== Segment start ==

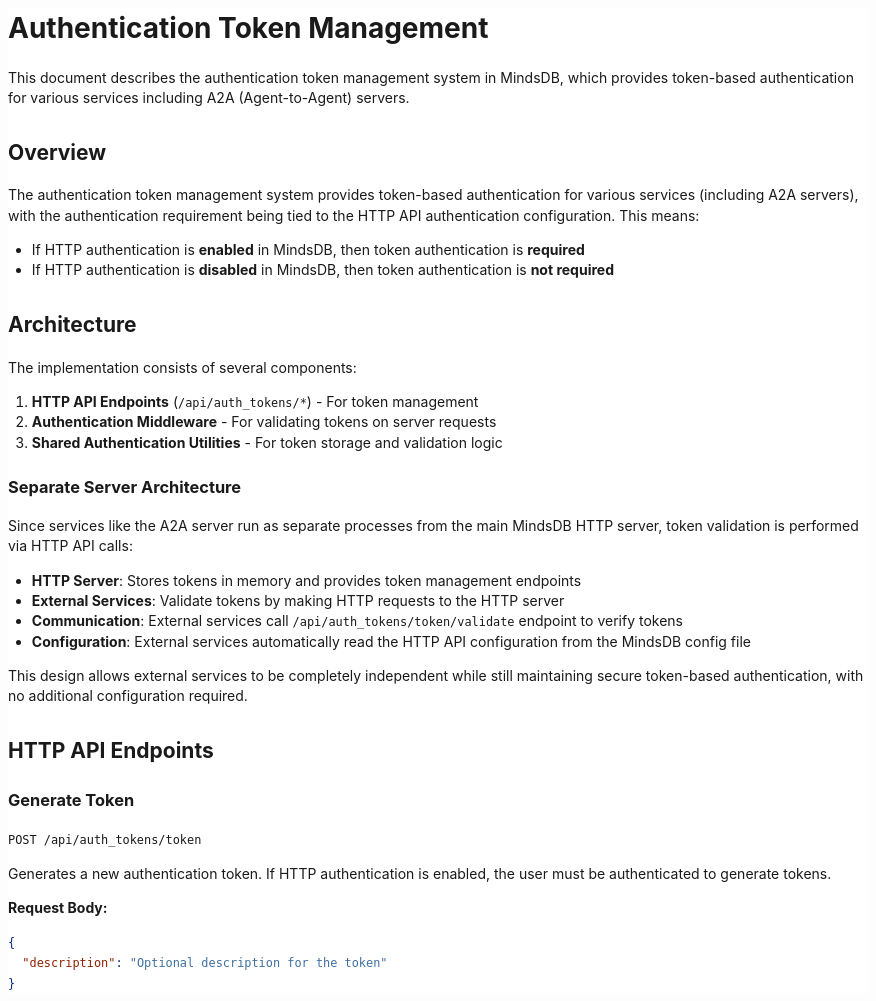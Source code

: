 # Authentication Token Management

This document describes the authentication token management system in MindsDB, which provides token-based authentication for various services including A2A (Agent-to-Agent) servers.

## Overview

The authentication token management system provides token-based authentication for various services (including A2A servers), with the authentication requirement being tied to the HTTP API authentication configuration. This means:

- If HTTP authentication is **enabled** in MindsDB, then token authentication is **required**
- If HTTP authentication is **disabled** in MindsDB, then token authentication is **not required**

## Architecture

The implementation consists of several components:

1. **HTTP API Endpoints** (`/api/auth_tokens/*`) - For token management
2. **Authentication Middleware** - For validating tokens on server requests
3. **Shared Authentication Utilities** - For token storage and validation logic

### Separate Server Architecture

Since services like the A2A server run as separate processes from the main MindsDB HTTP server, token validation is performed via HTTP API calls:

- **HTTP Server**: Stores tokens in memory and provides token management endpoints
- **External Services**: Validate tokens by making HTTP requests to the HTTP server
- **Communication**: External services call `/api/auth_tokens/token/validate` endpoint to verify tokens
- **Configuration**: External services automatically read the HTTP API configuration from the MindsDB config file

This design allows external services to be completely independent while still maintaining secure token-based authentication, with no additional configuration required.

## HTTP API Endpoints

### Generate Token
```
POST /api/auth_tokens/token
```

Generates a new authentication token. If HTTP authentication is enabled, the user must be authenticated to generate tokens.

**Request Body:**
```json
{
  "description": "Optional description for the token"
}
```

== Segment end ==

**Exercise requirements:** Count how many lines of the listing include "enabled". Nothing but the number is wanted.

**Finished exercise:** 2